On the eve of the general election, Edward Lewis spoke to Colin Leys about the way in which policy-making has come to be subordinated to the interests of capital markets, and the implications of this for public services and, indeed, the whole of politics.

First published: 25 May, 2010 | Category: Economy

Colin Leys is an honorary professor of politics at Goldsmiths College London, who has worked in the UK, Africa and Canada. He was until recently the co-editor of Socialist Register. One of Colin’s books is Market-Driven Politics. A week before the UK general election Edward Lewis spoke to him about some of the themes from the book and their relationship to contemporary developments.

First of all can you explain to us what you mean by the term ‘market-driven politics’, and can you explain the primary forces that have been driving this process?

I use that term to mark the dramatic change that the de-control of capital meant for a country like Britain - or almost any country other than the United States. With the removal of capital controls, once capital could move where it wished to, governments ceased to have control of the direction of investment, or the terms on which investment is made, making politicians more responsive more to the bond markets than to their electorates. This puts political parties in office in a new and complicated position vis-a-vis the electorate. I had seen that happening in Africa where ex-colonial states, very poor and very dependent on external capital, were constantly having to adapt what they said in public, and what they did in practice, to external forces, and it seemed to me that that would be likely to happen to all countries once capital could go where it wanted. Capital would be much in demand and would be able to set the terms with nation states.That was the hypothesis that led me to start working on Britain – the work that led to Market-Driven Politics - and when I’d done it, I thought the term fitted.

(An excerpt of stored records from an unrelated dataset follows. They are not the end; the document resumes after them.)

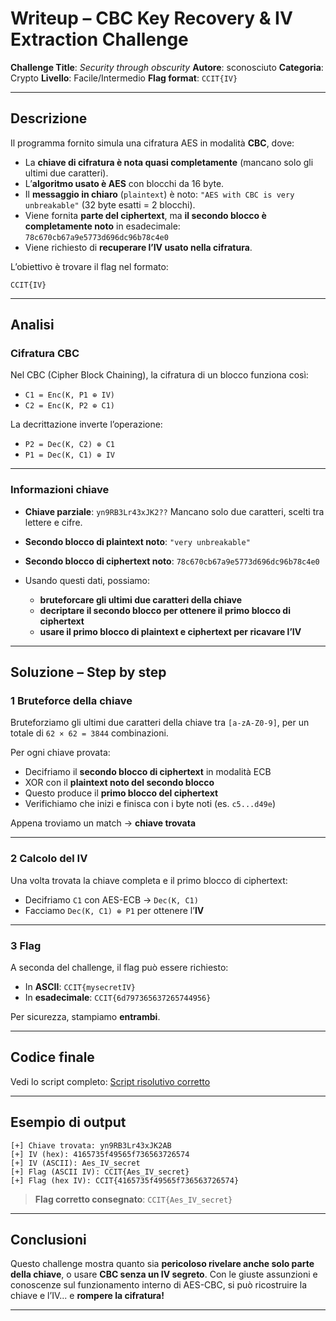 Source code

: # Writeup – CBC Key Recovery & IV Extraction Challenge

**Challenge Title**: *Security through obscurity*
**Autore**: sconosciuto
**Categoria**: Crypto
**Livello**: Facile/Intermedio
**Flag format**: `CCIT{IV}`

---

## Descrizione

Il programma fornito simula una cifratura AES in modalità **CBC**, dove:

* La **chiave di cifratura è nota quasi completamente** (mancano solo gli ultimi due caratteri).
* L’**algoritmo usato è AES** con blocchi da 16 byte.
* Il **messaggio in chiaro** (`plaintext`) è noto: `"AES with CBC is very unbreakable"` (32 byte esatti = 2 blocchi).
* Viene fornita **parte del ciphertext**, ma **il secondo blocco è completamente noto** in esadecimale:
  `78c670cb67a9e5773d696dc96b78c4e0`
* Viene richiesto di **recuperare l’IV usato nella cifratura**.

L’obiettivo è trovare il flag nel formato:

```
CCIT{IV}
```

---

##  Analisi

###  Cifratura CBC

Nel CBC (Cipher Block Chaining), la cifratura di un blocco funziona così:

* `C1 = Enc(K, P1 ⊕ IV)`
* `C2 = Enc(K, P2 ⊕ C1)`

La decrittazione inverte l’operazione:

* `P2 = Dec(K, C2) ⊕ C1`
* `P1 = Dec(K, C1) ⊕ IV`

---

###  Informazioni chiave

* **Chiave parziale**: `yn9RB3Lr43xJK2??`
  Mancano solo due caratteri, scelti tra lettere e cifre.
* **Secondo blocco di plaintext noto**: `"very unbreakable"`
* **Secondo blocco di ciphertext noto**: `78c670cb67a9e5773d696dc96b78c4e0`
* Usando questi dati, possiamo:

  * **bruteforcare gli ultimi due caratteri della chiave**
  * **decriptare il secondo blocco per ottenere il primo blocco di ciphertext**
  * **usare il primo blocco di plaintext e ciphertext per ricavare l’IV**

---

##  Soluzione – Step by step

### 1️ Bruteforce della chiave

Bruteforziamo gli ultimi due caratteri della chiave tra `[a-zA-Z0-9]`, per un totale di `62 × 62 = 3844` combinazioni.

Per ogni chiave provata:

* Decifriamo il **secondo blocco di ciphertext** in modalità ECB
* XOR con il **plaintext noto del secondo blocco**
* Questo produce il **primo blocco del ciphertext**
* Verifichiamo che inizi e finisca con i byte noti (es. `c5...d49e`)

Appena troviamo un match → **chiave trovata** 

---

### 2️ Calcolo del IV

Una volta trovata la chiave completa e il primo blocco di ciphertext:

* Decifriamo `C1` con AES-ECB → `Dec(K, C1)`
* Facciamo `Dec(K, C1) ⊕ P1` per ottenere l’**IV**

---

### 3️ Flag

A seconda del challenge, il flag può essere richiesto:

* In **ASCII**: `CCIT{mysecretIV}`
* In **esadecimale**: `CCIT{6d797365637265744956}`

Per sicurezza, stampiamo **entrambi**.

---

## Codice finale

Vedi lo script completo: [ Script risolutivo corretto](#user-content--script-finale)

---

##  Esempio di output

```
[+] Chiave trovata: yn9RB3Lr43xJK2AB
[+] IV (hex): 4165735f49565f736563726574
[+] IV (ASCII): Aes_IV_secret
[+] Flag (ASCII IV): CCIT{Aes_IV_secret}
[+] Flag (hex IV): CCIT{4165735f49565f736563726574}
```

>  **Flag corretto consegnato**: `CCIT{Aes_IV_secret}`

---

##  Conclusioni

Questo challenge mostra quanto sia **pericoloso rivelare anche solo parte della chiave**, o usare **CBC senza un IV segreto**. Con le giuste assunzioni e conoscenze sul funzionamento interno di AES-CBC, si può ricostruire la chiave e l’IV... e **rompere la cifratura!**

---
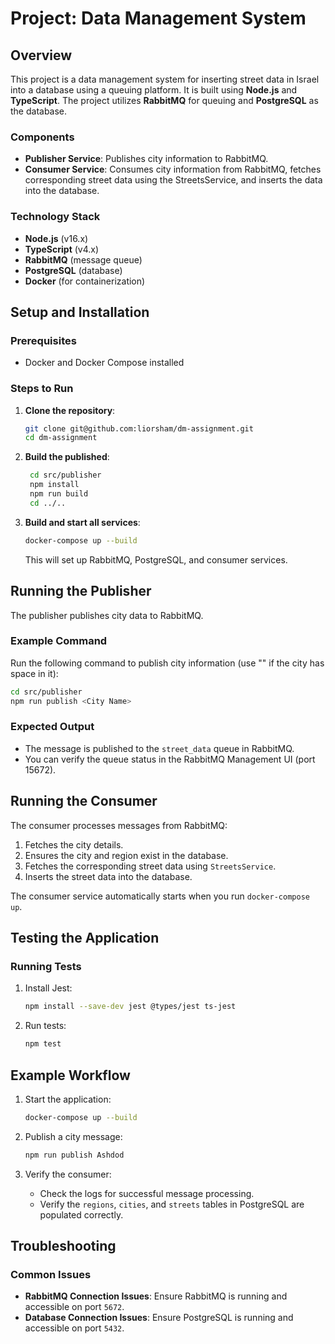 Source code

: # Project: Data Management System

## Overview
This project is a data management system for inserting street data in Israel into a database using a queuing platform. It is built using **Node.js** and **TypeScript**. The project utilizes **RabbitMQ** for queuing and **PostgreSQL** as the database.

### Components
- **Publisher Service**: Publishes city information to RabbitMQ.
- **Consumer Service**: Consumes city information from RabbitMQ, fetches corresponding street data using the StreetsService, and inserts the data into the database.

### Technology Stack
- **Node.js** (v16.x)
- **TypeScript** (v4.x)
- **RabbitMQ** (message queue)
- **PostgreSQL** (database)
- **Docker** (for containerization)


## Setup and Installation
### Prerequisites
- Docker and Docker Compose installed

### Steps to Run
1. **Clone the repository**:
   ```bash
   git clone git@github.com:liorsham/dm-assignment.git
   cd dm-assignment
   ```

2. **Build the published**:
   ```bash
    cd src/publisher
    npm install
    npm run build
    cd ../..
    ```
    
3. **Build and start all services**:
   ```bash
   docker-compose up --build
   ```
   This will set up RabbitMQ, PostgreSQL, and consumer services.


## Running the Publisher
The publisher publishes city data to RabbitMQ.

### Example Command
Run the following command to publish city information (use "" if the city has space in it):
```bash
cd src/publisher
npm run publish <City Name>
```

### Expected Output
- The message is published to the `street_data` queue in RabbitMQ.
- You can verify the queue status in the RabbitMQ Management UI (port 15672).

## Running the Consumer
The consumer processes messages from RabbitMQ:
1. Fetches the city details.
2. Ensures the city and region exist in the database.
3. Fetches the corresponding street data using `StreetsService`.
4. Inserts the street data into the database.

The consumer service automatically starts when you run `docker-compose up`.

## Testing the Application
### Running Tests
1. Install Jest:
   ```bash
   npm install --save-dev jest @types/jest ts-jest
   ```

2. Run tests:
   ```bash
   npm test
   ```

## Example Workflow
1. Start the application:
   ```bash
   docker-compose up --build
   ```

2. Publish a city message:
   ```bash
   npm run publish Ashdod
   ```

3. Verify the consumer:
   - Check the logs for successful message processing.
   - Verify the `regions`, `cities`, and `streets` tables in PostgreSQL are populated correctly.

## Troubleshooting
### Common Issues
- **RabbitMQ Connection Issues**:
  Ensure RabbitMQ is running and accessible on port `5672`.
- **Database Connection Issues**:
  Ensure PostgreSQL is running and accessible on port `5432`.

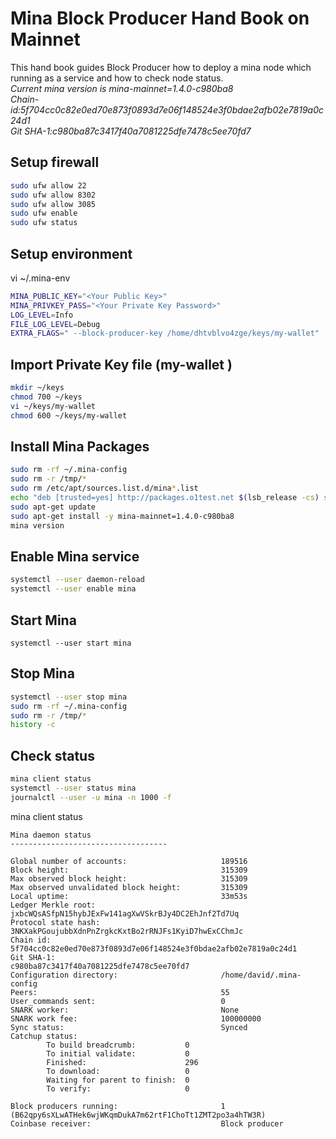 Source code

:# Mina Block Producer Hand Book on Mainnet
This hand book guides Block Producer how to deploy a mina node which running as a service and how to check node status.   
_Current mina version is mina-mainnet=1.4.0-c980ba8_   
_Chain-id:5f704cc0c82e0ed70e873f0893d7e06f148524e3f0bdae2afb02e7819a0c24d1_   
_Git SHA-1:c980ba87c3417f40a7081225dfe7478c5ee70fd7_   
## Setup firewall
```bash
sudo ufw allow 22
sudo ufw allow 8302
sudo ufw allow 3085
sudo ufw enable
sudo ufw status
```
## Setup environment
vi ~/.mina-env
```bash
MINA_PUBLIC_KEY="<Your Public Key>"
MINA_PRIVKEY_PASS="<Your Private Key Password>"
LOG_LEVEL=Info
FILE_LOG_LEVEL=Debug
EXTRA_FLAGS=" --block-producer-key /home/dhtvblvo4zge/keys/my-wallet"
```
## Import Private Key file (my-wallet )
```bash
mkdir ~/keys
chmod 700 ~/keys
vi ~/keys/my-wallet
chmod 600 ~/keys/my-wallet 
```
## Install Mina Packages
```bash
sudo rm -rf ~/.mina-config
sudo rm -r /tmp/*
sudo rm /etc/apt/sources.list.d/mina*.list
echo "deb [trusted=yes] http://packages.o1test.net $(lsb_release -cs) stable" | sudo tee /etc/apt/sources.list.d/mina.list
sudo apt-get update
sudo apt-get install -y mina-mainnet=1.4.0-c980ba8
mina version
```
## Enable Mina service
```bash
systemctl --user daemon-reload
systemctl --user enable mina
```
## Start Mina
`systemctl --user start mina`
## Stop Mina
```bash
systemctl --user stop mina
sudo rm -rf ~/.mina-config
sudo rm -r /tmp/*
history -c
```
## Check status
```bash
mina client status
systemctl --user status mina
journalctl --user -u mina -n 1000 -f
```
mina client status
```
Mina daemon status
-----------------------------------

Global number of accounts:                     189516
Block height:                                  315309
Max observed block height:                     315309
Max observed unvalidated block height:         315309
Local uptime:                                  33m53s
Ledger Merkle root:                            jxbcWQsASfpN15hybJExFw141agXwVSkrBJy4DC2EhJnf2Td7Uq
Protocol state hash:                           3NKXakPGoujubbXdnPnZrgkcKxtBo2rRNJFs1KyiD7hwExCChmJc
Chain id:                                      5f704cc0c82e0ed70e873f0893d7e06f148524e3f0bdae2afb02e7819a0c24d1
Git SHA-1:                                     c980ba87c3417f40a7081225dfe7478c5ee70fd7
Configuration directory:                       /home/david/.mina-config
Peers:                                         55
User_commands sent:                            0
SNARK worker:                                  None
SNARK work fee:                                100000000
Sync status:                                   Synced
Catchup status:                                
        To build breadcrumb:           0
        To initial validate:           0
        Finished:                      296
        To download:                   0
        Waiting for parent to finish:  0
        To verify:                     0

Block producers running:                       1 (B62qpy6sXLwATHek6wjWKqmDukA7m62rtF1ChoTt1ZMT2po3a4hTW3R)
Coinbase receiver:                             Block producer
```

While the primary force is capital’s freedom of movement, of course once that’s set up all sorts of agencies and mechanisms come into operation - for example, credit-rating agencies, which notoriously contributed so much to the current financial crisis. Similarly, the absorption of politicians into the global social and intellectual circuits that are characteristic of a global market system, so that meetings like the Davos conferences, for example, become driving forces of domestic politics. And you see it extremely clearly now (in the current election campaign) in the reluctance of the leaders of any of the main parties - with the only partial exception of the Liberal Democrats - to talk seriously about what’s to be done about the banks, about finance, about regulation. This is because they see Britain as so dependent, because of the special role of the City, on what the capital markets say and think.

When did the removal of capital controls start to occur in Britain?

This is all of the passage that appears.